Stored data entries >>
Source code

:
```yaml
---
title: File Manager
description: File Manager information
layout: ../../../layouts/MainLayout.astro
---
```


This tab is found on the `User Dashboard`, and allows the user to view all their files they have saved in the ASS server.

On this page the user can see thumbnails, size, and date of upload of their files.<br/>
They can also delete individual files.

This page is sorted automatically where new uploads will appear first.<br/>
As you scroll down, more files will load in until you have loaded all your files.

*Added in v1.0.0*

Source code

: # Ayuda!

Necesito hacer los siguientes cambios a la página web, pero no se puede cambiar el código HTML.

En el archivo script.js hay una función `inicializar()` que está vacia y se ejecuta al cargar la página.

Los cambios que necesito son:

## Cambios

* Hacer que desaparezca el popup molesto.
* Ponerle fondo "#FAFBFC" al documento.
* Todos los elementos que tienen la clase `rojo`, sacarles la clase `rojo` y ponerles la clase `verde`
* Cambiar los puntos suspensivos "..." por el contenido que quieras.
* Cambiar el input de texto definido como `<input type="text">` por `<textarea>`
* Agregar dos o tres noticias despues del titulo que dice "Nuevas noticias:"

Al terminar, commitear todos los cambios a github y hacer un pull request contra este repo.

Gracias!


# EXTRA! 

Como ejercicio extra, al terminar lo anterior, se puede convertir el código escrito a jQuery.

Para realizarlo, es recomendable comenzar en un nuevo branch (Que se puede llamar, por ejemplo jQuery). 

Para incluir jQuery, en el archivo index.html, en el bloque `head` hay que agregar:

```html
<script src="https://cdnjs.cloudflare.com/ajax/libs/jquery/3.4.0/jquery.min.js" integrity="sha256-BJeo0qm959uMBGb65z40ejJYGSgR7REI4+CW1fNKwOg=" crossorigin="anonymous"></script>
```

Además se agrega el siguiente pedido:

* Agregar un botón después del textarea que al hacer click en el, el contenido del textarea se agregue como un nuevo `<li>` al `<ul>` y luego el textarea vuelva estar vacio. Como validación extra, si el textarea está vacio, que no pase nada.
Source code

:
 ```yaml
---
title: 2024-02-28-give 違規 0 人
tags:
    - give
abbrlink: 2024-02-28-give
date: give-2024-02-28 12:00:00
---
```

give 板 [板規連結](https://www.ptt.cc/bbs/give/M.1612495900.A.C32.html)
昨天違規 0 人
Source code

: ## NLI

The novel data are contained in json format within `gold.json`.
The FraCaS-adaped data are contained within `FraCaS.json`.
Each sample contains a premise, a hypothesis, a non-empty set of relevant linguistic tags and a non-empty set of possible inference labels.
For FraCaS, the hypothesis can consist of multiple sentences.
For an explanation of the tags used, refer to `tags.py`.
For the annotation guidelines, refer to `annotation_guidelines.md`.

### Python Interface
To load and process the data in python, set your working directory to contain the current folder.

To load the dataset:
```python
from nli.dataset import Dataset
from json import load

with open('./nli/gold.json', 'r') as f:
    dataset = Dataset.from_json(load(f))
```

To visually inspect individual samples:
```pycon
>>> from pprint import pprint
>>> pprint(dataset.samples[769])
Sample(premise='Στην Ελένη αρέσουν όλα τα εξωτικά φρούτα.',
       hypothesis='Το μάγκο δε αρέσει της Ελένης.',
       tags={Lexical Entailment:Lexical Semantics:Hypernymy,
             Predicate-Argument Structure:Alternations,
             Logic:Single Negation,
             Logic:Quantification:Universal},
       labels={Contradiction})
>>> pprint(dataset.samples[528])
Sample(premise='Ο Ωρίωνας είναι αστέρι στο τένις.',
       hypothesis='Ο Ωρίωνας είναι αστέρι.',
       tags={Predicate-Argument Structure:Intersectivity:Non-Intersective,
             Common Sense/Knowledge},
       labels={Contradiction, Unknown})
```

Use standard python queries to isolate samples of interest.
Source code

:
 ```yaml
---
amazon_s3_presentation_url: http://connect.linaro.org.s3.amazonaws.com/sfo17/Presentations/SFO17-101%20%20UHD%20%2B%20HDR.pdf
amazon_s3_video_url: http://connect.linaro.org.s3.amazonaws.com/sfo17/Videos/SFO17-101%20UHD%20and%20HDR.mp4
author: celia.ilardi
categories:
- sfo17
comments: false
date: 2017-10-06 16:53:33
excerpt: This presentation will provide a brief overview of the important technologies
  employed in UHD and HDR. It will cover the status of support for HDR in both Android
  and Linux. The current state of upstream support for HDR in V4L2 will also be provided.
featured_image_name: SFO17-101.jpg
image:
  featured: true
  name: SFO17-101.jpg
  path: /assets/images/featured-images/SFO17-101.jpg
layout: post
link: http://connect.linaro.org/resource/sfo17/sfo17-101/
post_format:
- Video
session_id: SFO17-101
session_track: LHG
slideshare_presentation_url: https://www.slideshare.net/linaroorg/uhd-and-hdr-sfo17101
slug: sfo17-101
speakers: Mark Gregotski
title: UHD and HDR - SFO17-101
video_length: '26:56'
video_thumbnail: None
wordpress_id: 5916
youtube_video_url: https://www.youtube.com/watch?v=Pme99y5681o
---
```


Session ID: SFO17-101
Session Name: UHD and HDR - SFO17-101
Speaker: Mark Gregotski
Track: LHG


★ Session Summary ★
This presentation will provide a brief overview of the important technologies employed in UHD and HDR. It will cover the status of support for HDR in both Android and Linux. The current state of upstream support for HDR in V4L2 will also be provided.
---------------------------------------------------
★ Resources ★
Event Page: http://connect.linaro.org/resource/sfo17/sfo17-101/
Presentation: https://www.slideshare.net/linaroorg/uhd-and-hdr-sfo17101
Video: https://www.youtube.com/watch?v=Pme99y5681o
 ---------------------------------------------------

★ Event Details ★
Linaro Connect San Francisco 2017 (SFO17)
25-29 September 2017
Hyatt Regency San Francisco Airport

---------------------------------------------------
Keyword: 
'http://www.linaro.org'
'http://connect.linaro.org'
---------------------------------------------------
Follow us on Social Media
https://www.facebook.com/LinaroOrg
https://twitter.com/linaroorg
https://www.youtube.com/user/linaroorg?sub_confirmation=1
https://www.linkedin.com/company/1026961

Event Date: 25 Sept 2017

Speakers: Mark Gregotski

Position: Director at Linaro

Required work >>
Filter the lines above so that only those with the string "support" remain, then copy them.

Answer to this task >>
  employed in UHD and HDR. It will cover the status of support for HDR in both Android
  and Linux. The current state of upstream support for HDR in V4L2 will also be provided.
This presentation will provide a brief overview of the important technologies employed in UHD and HDR. It will cover the status of support for HDR in both Android and Linux. The current state of upstream support for HDR in V4L2 will also be provided.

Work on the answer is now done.